St. Patrick’s Breastplate, Church of the Redeemer, Kenmore, Wash.

John 3:1-17 (NRSV). Nicodemus said to him, “How can anyone be born after having grown old? Can one enter a second time into the mother’s womb and be born?” Jesus answered, “Very truly, I tell you, no one can enter the kingdom of God without being born of water and Spirit. What is born of the flesh is flesh, and what is born of the Spirit is spirit.[c] Do not be astonished that I said to you, ‘You[d] must be born from above.’[e] The wind[f] blows where it chooses, and you hear the sound of it, but you do not know where it comes from or where it goes. So it is with everyone who is born of the Spirit.”

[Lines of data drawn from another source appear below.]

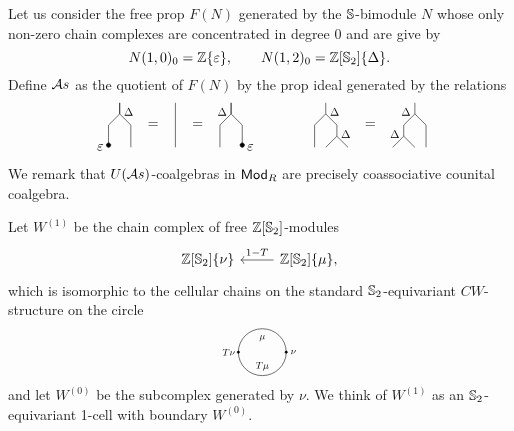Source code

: Let us consider the free prop $F(N)$ generated by the $\S$-bimodule $N$ whose only non-zero chain complexes are concentrated in degree $0$ and are give by
\begin{equation*}
N(1, 0)_0 = \Z\{\varepsilon\}, \qquad
N(1, 2)_0 = \Z[\S_2]\{\Delta\}.
\end{equation*}
Define $\A$ as the quotient of $F(N)$ by the prop ideal generated by the relations
\begin{equation*}
\begin{tikzpicture}[scale=.28]
\draw (-4,0)--(-4,2)--(-5,3)--(-5,4);
\draw (-6,0)--(-6,2)--(-5,3)--(-5,4);
\node [scale=.8] at (-4.2,3.2) {$\Delta$};
\draw [fill] (-6,.2) circle [radius=.2];
\node [left] at (-6,0) {$\varepsilon$};

\node at (-2,2) {=};
\draw (0,0)--(0,4);
\node at (2,2) {=};

\draw (4,0)--(4,2)--(5,3)--(5,4);
\draw (6,0)--(6,2)--(5,3)--(5,4);
\node [scale=.8] at (4.2,3.2) {$\Delta$};
\draw [fill] (6,.2) circle [radius=.2];
\node [right] at (6,0) {$\varepsilon$};
\end{tikzpicture}
\qquad \qquad
\begin{tikzpicture}[scale=.28]
\node at (0,2){=};
\node at (0,0) {\phantom{$\varepsilon$}};

\draw (2,0)--(3,1)--(3,2)--(4,3)--(4,4);
\draw (4,0)--(3,1);
\draw (4,3)--(5,2)--(5,0);
\node [scale=.8] at (3.2,3.2) {$\Delta$};
\node [scale=.8] at (2.2,1.2) {$\Delta$};

\draw (-2,0)--(-3,1)--(-3,2)--(-4,3)--(-4,4);
\draw (-4,0)--(-3,1);
\draw (-4,3)--(-5,2)--(-5,0);
\node [scale=.8] at (-3.2,3.2) {$\Delta$};
\node [scale=.8] at (-2.2,1.2) {$\Delta$};
\end{tikzpicture}
\end{equation*}
We remark that $U(\A)$-coalgebras in $\Ch$ are precisely coassociative counital coalgebra.

Let $W^{(1)}$ be the chain complex of free $\Z[\S_2]$-modules
\begin{equation*}
\begin{tikzcd}
\Z[\S_2]\{\nu\} &[0pt] \arrow[l, "1-T"'] \Z[\S_2]\{\mu\},
\end{tikzcd} 
\end{equation*}
which is isomorphic to the cellular chains on the standard $\S_2$-equivariant $CW$-structure on the circle
\begin{equation*}
\begin{tikzpicture}[scale=.85]
\draw (0,0) circle (20pt);
\node[scale=.7] at (0,12pt){$\mu$};
\node[scale=.7] at (0,-12pt){$T \mu$};
\node[scale=.7] at (-28pt,0){$T \nu$};
\node[scale=.7] at (26pt,0){$\nu$};
\draw [fill] (-20pt,0) circle [radius=1pt];
\draw [fill] (20pt,0) circle [radius=1pt];
\end{tikzpicture}
\end{equation*}
and let $W^{(0)}$ be the subcomplex generated by $\nu$. We think of $W^{(1)}$ as an $\S_2$-equivariant 1-cell with boundary $W^{(0)}$.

With Trinity Sunday coming up this week, I really ought to be blogging on the Holy Trinity. After all, it’s the subject of one of my favorite hymns — no, let’s make that my all-time favorite hymn. It’s called St. Patrick’s Breastplate; it’s embedded at the top of this post, and I’ve blogged about it HERE and HERE. I’m pretty sure it was sung at my confirmation, a good 50 years ago, and at odd times I’ve carried a photocopy in my billfold as something between a prayer and a good luck charm. It’s a Victorian Anglo-Irlsh translation of an old Irish poem attributed to St. Patrick since the 11th century. It begins:

I bind unto myself today
the strong name of the Trinity
by invocation of the same,
the Three in One and One in Three.

The “Breastplate” part is a verse that goes like this:

Christ be with me, Christ within me, 
Christ behind me, Christ before me,
Christ beside me, Christ to win me,
Christ to comfort and restore me.
Christ beneath me, Christ above me,
Christ in quiet, Christ in danger,
Christ in hearts of all that love me,
Christ in mouth of friend and stranger.

There’s also a lovely English translation by Kuno Myer, called “The Deer’s Cry,” set to music by Irish composer Shuan Davey and often performed (as it is in this video) by his wife, Rita Connolly. It’s called that because it’s associated with the legend that St. Patrick and his band escaped from ambush by a pagan high king of Tara by singing it while disguised as deer. In other words the song was their shield, or breastplate. Legendary or not, it breathes the spirit of Celtic spirituality.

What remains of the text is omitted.